The Winter’s Tale was written about 1610 and published for the first time in the 1623 Folio. In The Winter’s Tale, as in Cymbeline, characters suffer great loss and pain and families are driven apart, but by the end most of what has been lost has been regained. This poignant romance revolves around the estrangement of Leontes, King of Sicilia, from his wife and daughter. In a sudden fit of jealousy Leontes becomes convinced that his wife, Hermione, has been conducting an affair with his friend Polixenes. Believing the daughter she bears is not his own, he orders the child to be abandoned abroad. The first three acts deal with Leontes’s jealousy, his persecution of Hermione, the death of his son, Mamillius, the loss of his daughter, Perdita, and the recognition of his error and subsequent repentance. In the middle of the play a speech by Time marks the change of fortunes that lead to the reconciliation and renewal of the final scene, with its spectacular revelation that Hermione, long thought dead, in fact still lives. Shakespeare borrowed the plot for The Winter’s Tale from Pandosto, the Triumph of Time (1588), a romance in prose by English writer Robert Greene.

D. The Tempest

The Tempest, perhaps the most successful of the tragicomedies, was written about 1611 and published for the first time in the 1623 Folio. The play’s resolution suggests the beneficial effects of the union of wisdom and power. In this play Prospero is deprived of his dukedom by his brother and banished to an island. But he defeats his usurping brother by employing magical powers and furthering a love match between his daughter and the son of the king of Naples. At the play’s conclusion, Prospero surrenders his magical powers. In this surrender some critics have seen Shakespeare’s own relinquishment of the magic of the theater. In spite of the appealing sentimentality of this idea, The Tempest was not Shakespeare’s last play, and it is worth remembering that Prospero gives up his magic only to return to the responsibilities of rule he had previously ignored.

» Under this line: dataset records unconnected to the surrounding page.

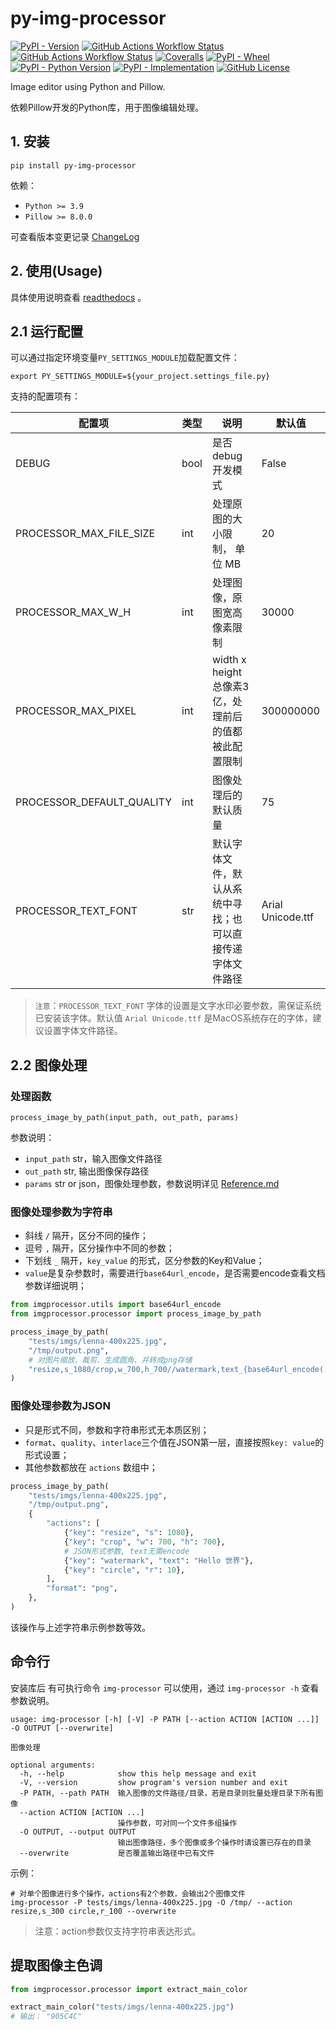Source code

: # py-img-processor

[![PyPI - Version](https://img.shields.io/pypi/v/py-img-processor)](https://github.com/SkylerHu/py-img-processor)
[![GitHub Actions Workflow Status](https://github.com/SkylerHu/py-img-processor/actions/workflows/pre-commit.yml/badge.svg?branch=master)](https://github.com/SkylerHu/py-img-processor)
[![GitHub Actions Workflow Status](https://github.com/SkylerHu/py-img-processor/actions/workflows/test-py3.yml/badge.svg?branch=master)](https://github.com/SkylerHu/py-img-processor)
[![Coveralls](https://img.shields.io/coverallsCoverage/github/SkylerHu/py-img-processor?branch=master)](https://github.com/SkylerHu/py-img-processor)
[![PyPI - Wheel](https://img.shields.io/pypi/wheel/py-img-processor)](https://github.com/SkylerHu/py-img-processor)
[![PyPI - Python Version](https://img.shields.io/pypi/pyversions/py-img-processor)](https://github.com/SkylerHu/py-img-processor)
[![PyPI - Implementation](https://img.shields.io/pypi/implementation/py-img-processor)](https://github.com/SkylerHu/py-img-processor)
[![GitHub License](https://img.shields.io/github/license/SkylerHu/py-img-processor)](https://github.com/SkylerHu/py-img-processor)


Image editor using Python and Pillow.

依赖Pillow开发的Python库，用于图像编辑处理。


## 1. 安装

	pip install py-img-processor

依赖：

- `Python >= 3.9`
- `Pillow >= 8.0.0`

可查看版本变更记录 [ChangeLog](./docs/CHANGELOG-1.x.md)

## 2. 使用(Usage)

具体使用说明查看 [readthedocs](https://py-img-processor.readthedocs.io) 。

## 2.1 运行配置
可以通过指定环境变量`PY_SETTINGS_MODULE`加载配置文件：

    export PY_SETTINGS_MODULE=${your_project.settings_file.py}

支持的配置项有：

| 配置项 | 类型 | 说明 | 默认值 |
| - | - | - | - |
| DEBUG | bool | 是否debug开发模式 | False |
| PROCESSOR_MAX_FILE_SIZE | int | 处理原图的大小限制， 单位 MB | 20 |
| PROCESSOR_MAX_W_H | int | 处理图像，原图宽高像素限制 | 30000 |
| PROCESSOR_MAX_PIXEL | int | width x height总像素3亿，处理前后的值都被此配置限制 | 300000000 |
| PROCESSOR_DEFAULT_QUALITY | int | 图像处理后的默认质量 | 75 |
| PROCESSOR_TEXT_FONT | str | 默认字体文件，默认从系统中寻找；也可以直接传递字体文件路径 | Arial Unicode.ttf |

> `注意`：`PROCESSOR_TEXT_FONT` 字体的设置是文字水印必要参数，需保证系统已安装该字体。默认值 `Arial Unicode.ttf` 是MacOS系统存在的字体，建议设置字体文件路径。

## 2.2 图像处理
### 处理函数
`process_image_by_path(input_path, out_path, params)`

参数说明：

- `input_path` str，输入图像文件路径
- `out_path` str, 输出图像保存路径
- `params` str or json，图像处理参数，参数说明详见 [Reference.md](./docs/Reference.md)


### 图像处理参数为字符串

- 斜线 `/` 隔开，区分不同的操作；
- 逗号 `,` 隔开，区分操作中不同的参数；
- 下划线 `_` 隔开，`key_value` 的形式，区分参数的Key和Value；
- `value`是复杂参数时，需要进行`base64url_encode`，是否需要encode查看文档参数详细说明；

```python
from imgprocessor.utils import base64url_encode
from imgprocessor.processor import process_image_by_path

process_image_by_path(
    "tests/imgs/lenna-400x225.jpg",
    "/tmp/output.png",
    # 对图片缩放、裁剪、生成圆角、并转成png存储
    "resize,s_1080/crop,w_700,h_700//watermark,text_{base64url_encode('Hello 世界')}/circle,r_10/format,png",
)
```

### 图像处理参数为JSON
- 只是形式不同，参数和字符串形式无本质区别；
- `format`、`quality`、`interlace`三个值在JSON第一层，直接按照`key: value`的形式设置；
- 其他参数都放在 `actions` 数组中；

```python
process_image_by_path(
    "tests/imgs/lenna-400x225.jpg",
    "/tmp/output.png",
    {
        "actions": [
            {"key": "resize", "s": 1080},
            {"key": "crop", "w": 700, "h": 700},
            # JSON形式参数, text无需encode
            {"key": "watermark", "text": "Hello 世界"},
            {"key": "circle", "r": 10},
        ],
        "format": "png",
    },
)
```
该操作与上述字符串示例参数等效。

## 命令行
安装库后 有可执行命令 `img-processor` 可以使用，通过 `img-processor -h` 查看参数说明。

```shell
usage: img-processor [-h] [-V] -P PATH [--action ACTION [ACTION ...]] -O OUTPUT [--overwrite]

图像处理

optional arguments:
  -h, --help            show this help message and exit
  -V, --version         show program's version number and exit
  -P PATH, --path PATH  输入图像的文件路径/目录，若是目录则批量处理目录下所有图像
  --action ACTION [ACTION ...]
                        操作参数，可对同一个文件多组操作
  -O OUTPUT, --output OUTPUT
                        输出图像路径，多个图像或多个操作时请设置已存在的目录
  --overwrite           是否覆盖输出路径中已有文件
```

示例：
```shell
# 对单个图像进行多个操作，actions有2个参数，会输出2个图像文件
img-processor -P tests/imgs/lenna-400x225.jpg -O /tmp/ --action resize,s_300 circle,r_100 --overwrite
```

> 注意：action参数仅支持字符串表达形式。


## 提取图像主色调
```python
from imgprocessor.processor import extract_main_color

extract_main_color("tests/imgs/lenna-400x225.jpg")
# 输出： "905C4C"
```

Our revels now are ended. These our actors,
As I foretold you, were all spirits and
Are melted into air, into thin air:
And, like the baseless fabric of this vision,
The cloud-capp'd towers, the gorgeous palaces,
The solemn temples, the great globe itself,
Ye all which it inherit, shall dissolve
And, like this insubstantial pageant faded,
Leave not a rack behind. We are such stuff
As dreams are made on, and our little life
Is rounded with a sleep.
(Act IV, scene 1)

The Tempest is without doubt reflective in tone, especially on the end of life, in its concerns with remembrance and forgiveness, the loss and limitation of power, and the need for the reconciliation of the past, present, and future.